Thursday, January 12, 2012

When It Rains, It's Wet

Not long after film school, I worked as an agent's assistant to learn first-hand about the business side of The Industry.  In addition to learning some rather exotic slang (I wish it didn't, but donkey-punch comes too vividly to mind), I got an inside perspective of what it takes to get a project from idea to execution.  If you've never shot a film or put on a play or prosecuted a small, multi-national war, you might be surprised by the amount of effort, equipment, time and personnel it takes to get any script made.

Or read.

While many movies and TV shows crack wise that every tepid body in L.A. has written and is pushing a screenplay, that's not exactly an exaggeration.  So many scripts go through agencies each day, week, and month, it is nearly impossible to get an agent to read anything.  In addition to being reluctant to opening themselves up to accusations of theft and litigation, agents already wade through sometimes hundreds of pages a night just to keep up with the work-flow. Even agents that don't consider anything that isn't "repped" or "solicited" could build cities from the paper and brass brads they go through in a year.  (In environmental fairness, some agents and agencies have switched to Kindles or iPads or other digital-viewers to spare the trees.)

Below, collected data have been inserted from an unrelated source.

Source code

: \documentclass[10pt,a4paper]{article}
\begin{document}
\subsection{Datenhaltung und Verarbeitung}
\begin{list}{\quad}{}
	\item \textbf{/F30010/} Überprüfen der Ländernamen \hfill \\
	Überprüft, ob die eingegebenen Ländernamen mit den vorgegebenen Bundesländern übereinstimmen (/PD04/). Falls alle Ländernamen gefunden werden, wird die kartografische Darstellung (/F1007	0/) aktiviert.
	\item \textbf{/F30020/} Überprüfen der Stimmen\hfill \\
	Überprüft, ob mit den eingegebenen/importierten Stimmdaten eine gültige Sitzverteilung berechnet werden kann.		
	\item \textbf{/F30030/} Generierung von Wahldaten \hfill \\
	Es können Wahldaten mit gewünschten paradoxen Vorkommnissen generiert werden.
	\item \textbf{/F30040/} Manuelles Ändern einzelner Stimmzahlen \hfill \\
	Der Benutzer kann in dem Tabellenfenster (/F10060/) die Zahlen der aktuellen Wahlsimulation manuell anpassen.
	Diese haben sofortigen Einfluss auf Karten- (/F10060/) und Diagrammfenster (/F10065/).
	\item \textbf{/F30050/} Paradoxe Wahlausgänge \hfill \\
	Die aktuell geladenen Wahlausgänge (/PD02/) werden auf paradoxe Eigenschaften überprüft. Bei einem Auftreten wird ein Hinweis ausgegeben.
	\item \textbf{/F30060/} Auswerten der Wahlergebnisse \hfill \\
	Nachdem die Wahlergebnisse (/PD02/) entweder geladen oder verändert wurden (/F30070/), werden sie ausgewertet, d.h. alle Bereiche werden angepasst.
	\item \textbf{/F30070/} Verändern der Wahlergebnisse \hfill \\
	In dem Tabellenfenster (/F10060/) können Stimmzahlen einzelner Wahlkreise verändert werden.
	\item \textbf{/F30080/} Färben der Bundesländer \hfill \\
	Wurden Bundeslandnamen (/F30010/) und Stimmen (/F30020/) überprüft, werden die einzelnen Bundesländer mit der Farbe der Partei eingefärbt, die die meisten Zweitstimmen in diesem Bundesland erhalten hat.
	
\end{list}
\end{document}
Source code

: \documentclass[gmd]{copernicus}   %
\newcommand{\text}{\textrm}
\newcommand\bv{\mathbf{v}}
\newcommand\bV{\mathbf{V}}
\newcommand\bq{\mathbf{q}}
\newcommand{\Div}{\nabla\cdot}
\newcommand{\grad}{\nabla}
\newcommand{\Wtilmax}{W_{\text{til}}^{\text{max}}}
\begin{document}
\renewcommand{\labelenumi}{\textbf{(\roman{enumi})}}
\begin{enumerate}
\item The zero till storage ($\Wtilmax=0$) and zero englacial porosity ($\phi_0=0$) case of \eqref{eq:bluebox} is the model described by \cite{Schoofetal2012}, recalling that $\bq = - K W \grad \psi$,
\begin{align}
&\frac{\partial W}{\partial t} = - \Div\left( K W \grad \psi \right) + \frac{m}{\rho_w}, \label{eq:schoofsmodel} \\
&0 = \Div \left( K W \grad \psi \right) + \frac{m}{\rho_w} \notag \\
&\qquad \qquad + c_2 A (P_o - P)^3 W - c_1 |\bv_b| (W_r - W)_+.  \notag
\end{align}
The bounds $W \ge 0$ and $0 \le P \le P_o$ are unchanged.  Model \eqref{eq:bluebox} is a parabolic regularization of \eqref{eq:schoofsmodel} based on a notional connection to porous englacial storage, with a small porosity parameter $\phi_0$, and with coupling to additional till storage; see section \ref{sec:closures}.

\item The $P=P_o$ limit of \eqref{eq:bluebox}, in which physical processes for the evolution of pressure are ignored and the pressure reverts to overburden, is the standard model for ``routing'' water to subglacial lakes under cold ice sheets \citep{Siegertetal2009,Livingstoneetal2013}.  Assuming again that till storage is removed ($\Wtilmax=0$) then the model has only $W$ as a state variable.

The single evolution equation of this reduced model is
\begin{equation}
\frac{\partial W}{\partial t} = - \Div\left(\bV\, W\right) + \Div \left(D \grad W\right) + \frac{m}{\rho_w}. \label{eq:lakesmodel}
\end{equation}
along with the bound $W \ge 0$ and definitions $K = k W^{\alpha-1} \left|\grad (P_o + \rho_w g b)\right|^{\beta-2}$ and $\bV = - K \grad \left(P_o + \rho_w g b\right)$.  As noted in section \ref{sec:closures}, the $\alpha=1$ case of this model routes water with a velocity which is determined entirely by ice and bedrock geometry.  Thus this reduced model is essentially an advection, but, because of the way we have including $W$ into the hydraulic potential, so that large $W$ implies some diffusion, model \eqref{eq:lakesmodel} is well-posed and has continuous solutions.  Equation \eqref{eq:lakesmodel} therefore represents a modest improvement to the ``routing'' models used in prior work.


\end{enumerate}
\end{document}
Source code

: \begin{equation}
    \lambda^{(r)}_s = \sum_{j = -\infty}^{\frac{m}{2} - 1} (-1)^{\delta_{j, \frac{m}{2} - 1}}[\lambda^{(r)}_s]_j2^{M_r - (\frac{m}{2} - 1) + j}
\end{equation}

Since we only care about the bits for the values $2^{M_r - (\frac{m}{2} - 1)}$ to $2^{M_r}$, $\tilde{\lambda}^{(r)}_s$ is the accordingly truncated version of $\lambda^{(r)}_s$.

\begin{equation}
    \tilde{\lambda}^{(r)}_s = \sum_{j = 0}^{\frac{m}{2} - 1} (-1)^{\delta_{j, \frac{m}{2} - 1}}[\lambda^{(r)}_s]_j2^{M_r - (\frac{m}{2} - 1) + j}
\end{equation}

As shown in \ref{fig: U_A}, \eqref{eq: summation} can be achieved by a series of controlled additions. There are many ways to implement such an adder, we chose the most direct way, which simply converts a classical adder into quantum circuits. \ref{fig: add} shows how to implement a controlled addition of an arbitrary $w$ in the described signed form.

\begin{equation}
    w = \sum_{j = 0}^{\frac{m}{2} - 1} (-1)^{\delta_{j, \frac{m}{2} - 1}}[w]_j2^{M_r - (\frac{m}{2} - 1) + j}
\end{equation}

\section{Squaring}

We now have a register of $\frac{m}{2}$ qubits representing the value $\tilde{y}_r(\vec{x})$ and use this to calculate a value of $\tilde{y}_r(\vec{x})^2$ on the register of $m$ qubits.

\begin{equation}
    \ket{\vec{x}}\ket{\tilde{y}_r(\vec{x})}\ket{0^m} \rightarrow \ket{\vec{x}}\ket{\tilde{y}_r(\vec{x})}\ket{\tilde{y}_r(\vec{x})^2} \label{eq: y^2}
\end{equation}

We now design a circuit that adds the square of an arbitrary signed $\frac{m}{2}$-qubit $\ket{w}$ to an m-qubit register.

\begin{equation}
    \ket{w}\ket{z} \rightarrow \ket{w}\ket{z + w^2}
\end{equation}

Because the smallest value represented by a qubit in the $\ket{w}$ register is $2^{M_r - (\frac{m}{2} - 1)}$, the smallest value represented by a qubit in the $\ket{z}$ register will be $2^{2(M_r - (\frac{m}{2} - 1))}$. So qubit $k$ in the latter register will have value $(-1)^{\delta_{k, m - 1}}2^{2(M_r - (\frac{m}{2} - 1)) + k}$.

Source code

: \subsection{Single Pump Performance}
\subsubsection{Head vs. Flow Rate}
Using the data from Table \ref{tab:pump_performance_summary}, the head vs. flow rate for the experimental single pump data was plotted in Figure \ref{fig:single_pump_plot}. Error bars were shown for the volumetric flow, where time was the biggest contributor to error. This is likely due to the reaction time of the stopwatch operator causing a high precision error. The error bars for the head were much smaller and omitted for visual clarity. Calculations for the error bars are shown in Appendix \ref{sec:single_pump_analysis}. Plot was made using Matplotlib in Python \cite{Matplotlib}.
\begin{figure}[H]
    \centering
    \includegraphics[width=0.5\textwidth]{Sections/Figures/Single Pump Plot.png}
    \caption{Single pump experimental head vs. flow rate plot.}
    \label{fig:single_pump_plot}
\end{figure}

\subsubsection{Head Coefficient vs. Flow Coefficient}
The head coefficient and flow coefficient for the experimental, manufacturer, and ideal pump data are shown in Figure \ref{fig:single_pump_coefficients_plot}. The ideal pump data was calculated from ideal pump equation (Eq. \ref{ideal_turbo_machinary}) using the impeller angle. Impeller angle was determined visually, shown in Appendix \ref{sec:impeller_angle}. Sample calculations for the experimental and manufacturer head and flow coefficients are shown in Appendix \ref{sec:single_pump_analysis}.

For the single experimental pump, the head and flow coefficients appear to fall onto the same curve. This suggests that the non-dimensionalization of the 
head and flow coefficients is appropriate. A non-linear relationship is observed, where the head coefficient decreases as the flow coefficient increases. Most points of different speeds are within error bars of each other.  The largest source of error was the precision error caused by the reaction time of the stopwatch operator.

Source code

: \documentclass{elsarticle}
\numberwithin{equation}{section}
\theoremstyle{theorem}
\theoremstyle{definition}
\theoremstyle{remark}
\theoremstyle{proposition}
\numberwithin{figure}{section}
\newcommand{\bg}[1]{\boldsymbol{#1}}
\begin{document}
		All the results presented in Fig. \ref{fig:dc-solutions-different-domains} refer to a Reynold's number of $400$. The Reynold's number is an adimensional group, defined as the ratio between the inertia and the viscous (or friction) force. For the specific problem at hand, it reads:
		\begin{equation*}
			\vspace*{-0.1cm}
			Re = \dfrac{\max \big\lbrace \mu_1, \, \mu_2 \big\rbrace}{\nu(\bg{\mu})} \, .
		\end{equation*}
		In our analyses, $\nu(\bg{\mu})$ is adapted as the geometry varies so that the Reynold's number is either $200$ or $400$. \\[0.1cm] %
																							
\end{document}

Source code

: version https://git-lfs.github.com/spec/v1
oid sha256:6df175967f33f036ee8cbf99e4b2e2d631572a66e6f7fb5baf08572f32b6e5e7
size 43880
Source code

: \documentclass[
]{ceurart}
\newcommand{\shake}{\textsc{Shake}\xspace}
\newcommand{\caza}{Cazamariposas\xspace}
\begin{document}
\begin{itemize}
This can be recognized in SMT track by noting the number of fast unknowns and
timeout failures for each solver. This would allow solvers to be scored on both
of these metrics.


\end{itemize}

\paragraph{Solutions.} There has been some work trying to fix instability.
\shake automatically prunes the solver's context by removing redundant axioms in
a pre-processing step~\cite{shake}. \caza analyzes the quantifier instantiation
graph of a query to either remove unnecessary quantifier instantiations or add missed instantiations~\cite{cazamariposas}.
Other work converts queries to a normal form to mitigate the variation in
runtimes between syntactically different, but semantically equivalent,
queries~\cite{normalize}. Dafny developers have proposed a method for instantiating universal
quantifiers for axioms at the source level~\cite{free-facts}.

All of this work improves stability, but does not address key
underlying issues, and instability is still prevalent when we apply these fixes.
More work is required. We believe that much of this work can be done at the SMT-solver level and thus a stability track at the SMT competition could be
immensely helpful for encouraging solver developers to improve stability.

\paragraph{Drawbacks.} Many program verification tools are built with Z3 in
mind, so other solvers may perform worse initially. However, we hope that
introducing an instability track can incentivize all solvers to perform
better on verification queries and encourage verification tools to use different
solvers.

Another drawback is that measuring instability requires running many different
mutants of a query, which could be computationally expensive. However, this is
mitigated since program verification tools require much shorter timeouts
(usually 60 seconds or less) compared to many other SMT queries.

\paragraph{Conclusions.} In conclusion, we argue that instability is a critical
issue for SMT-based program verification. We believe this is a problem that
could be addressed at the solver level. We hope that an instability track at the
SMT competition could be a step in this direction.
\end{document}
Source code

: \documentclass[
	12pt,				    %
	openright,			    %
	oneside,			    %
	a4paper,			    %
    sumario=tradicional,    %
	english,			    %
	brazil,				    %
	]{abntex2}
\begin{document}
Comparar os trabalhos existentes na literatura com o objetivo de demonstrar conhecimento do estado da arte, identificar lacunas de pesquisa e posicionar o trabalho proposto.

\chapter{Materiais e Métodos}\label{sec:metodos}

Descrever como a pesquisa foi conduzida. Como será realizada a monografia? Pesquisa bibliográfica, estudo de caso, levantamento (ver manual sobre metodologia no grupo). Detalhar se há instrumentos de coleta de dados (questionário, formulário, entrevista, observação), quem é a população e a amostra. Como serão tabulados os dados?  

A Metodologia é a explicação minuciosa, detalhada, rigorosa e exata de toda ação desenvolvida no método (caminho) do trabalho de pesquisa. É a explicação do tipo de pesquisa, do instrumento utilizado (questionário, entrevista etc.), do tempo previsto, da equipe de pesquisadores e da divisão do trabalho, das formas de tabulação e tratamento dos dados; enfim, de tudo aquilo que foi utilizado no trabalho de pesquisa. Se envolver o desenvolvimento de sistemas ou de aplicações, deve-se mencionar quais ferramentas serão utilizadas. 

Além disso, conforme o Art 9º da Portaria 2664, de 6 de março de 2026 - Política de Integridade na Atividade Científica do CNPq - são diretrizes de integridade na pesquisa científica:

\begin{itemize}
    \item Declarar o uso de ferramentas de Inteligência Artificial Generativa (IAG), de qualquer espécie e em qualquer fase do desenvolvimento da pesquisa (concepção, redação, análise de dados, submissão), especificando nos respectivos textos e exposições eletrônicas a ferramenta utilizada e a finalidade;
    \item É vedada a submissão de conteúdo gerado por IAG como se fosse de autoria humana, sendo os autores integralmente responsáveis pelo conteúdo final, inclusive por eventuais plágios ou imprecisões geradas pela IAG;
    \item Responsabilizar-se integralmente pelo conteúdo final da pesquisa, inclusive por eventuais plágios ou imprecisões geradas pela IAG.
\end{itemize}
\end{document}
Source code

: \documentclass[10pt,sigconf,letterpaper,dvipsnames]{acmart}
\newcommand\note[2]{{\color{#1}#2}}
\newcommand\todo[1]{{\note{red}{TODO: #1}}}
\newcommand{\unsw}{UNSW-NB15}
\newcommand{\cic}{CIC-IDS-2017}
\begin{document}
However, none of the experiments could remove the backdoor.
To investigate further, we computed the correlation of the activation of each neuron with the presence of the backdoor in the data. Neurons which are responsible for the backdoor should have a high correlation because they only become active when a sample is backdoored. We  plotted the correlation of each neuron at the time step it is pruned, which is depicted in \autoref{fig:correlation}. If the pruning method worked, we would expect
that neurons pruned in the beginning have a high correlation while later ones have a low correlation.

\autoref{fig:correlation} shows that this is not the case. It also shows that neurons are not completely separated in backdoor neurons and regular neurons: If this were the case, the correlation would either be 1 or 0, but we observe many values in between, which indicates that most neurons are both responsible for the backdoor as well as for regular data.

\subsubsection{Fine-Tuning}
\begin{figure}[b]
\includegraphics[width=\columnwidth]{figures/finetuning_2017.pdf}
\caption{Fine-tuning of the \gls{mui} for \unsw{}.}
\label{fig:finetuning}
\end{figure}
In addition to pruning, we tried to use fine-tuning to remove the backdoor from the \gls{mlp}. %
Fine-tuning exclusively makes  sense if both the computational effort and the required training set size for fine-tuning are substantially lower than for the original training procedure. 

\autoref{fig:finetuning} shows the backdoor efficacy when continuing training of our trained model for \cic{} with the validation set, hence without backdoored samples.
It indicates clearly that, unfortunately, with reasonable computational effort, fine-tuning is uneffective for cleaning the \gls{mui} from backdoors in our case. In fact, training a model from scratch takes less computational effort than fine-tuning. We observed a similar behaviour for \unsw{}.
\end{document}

And that's just the regular times of year.  

"Motion Picture/Lit" agents deal with longer scripts and get slammed during awards times, key film-festivals, etc., while TV agents handle theoretically shorter scripts but have "pilot season," which is  more complicated and exhausting than ever considering the wealth of independent cable channels now producing and airing original programming.  What was once a mad-dash scramble into Upfronts has become an almost rolling (read endless) entry and production schedule.  As a TV viewer, I'm thrilled there's almost always something new coming out, but as an "unrepped" writer, I'm scrambling because it seems there's no down-time when you can catch an agent at a lull.  Even agents with a personal interest in your career may take months or more to get to that script they promised they're "excited to read RIGHT AWAY!"  

This is one of the reasons announcing, "I'm a writer" is often met with condolences.  Standard advice from writers to writers is to focus on collecting rejections.  Amassing rejections focuses your energy on finding new places to submit and building the connections it takes to get someone, anyone, to read your work.  When that happens (when, not if--that's another staple), the writing must stand on its own or the opportunity is lost, sometimes forever.

Audiences must be won.  


Last year, I polished an original pilot and wrote a second, got professional praise for a sit-com spec (the exact words were, "It's funny."  -- I was understandably ecstatic), an agent who seems to like me says my script is on the to-read pile, and I re-submitted my novel.

I'm happy to report two rejections so far for 2012.  Happy because typing the word makes it so, right?  The power of words?  So, two rejections so far.  And counting!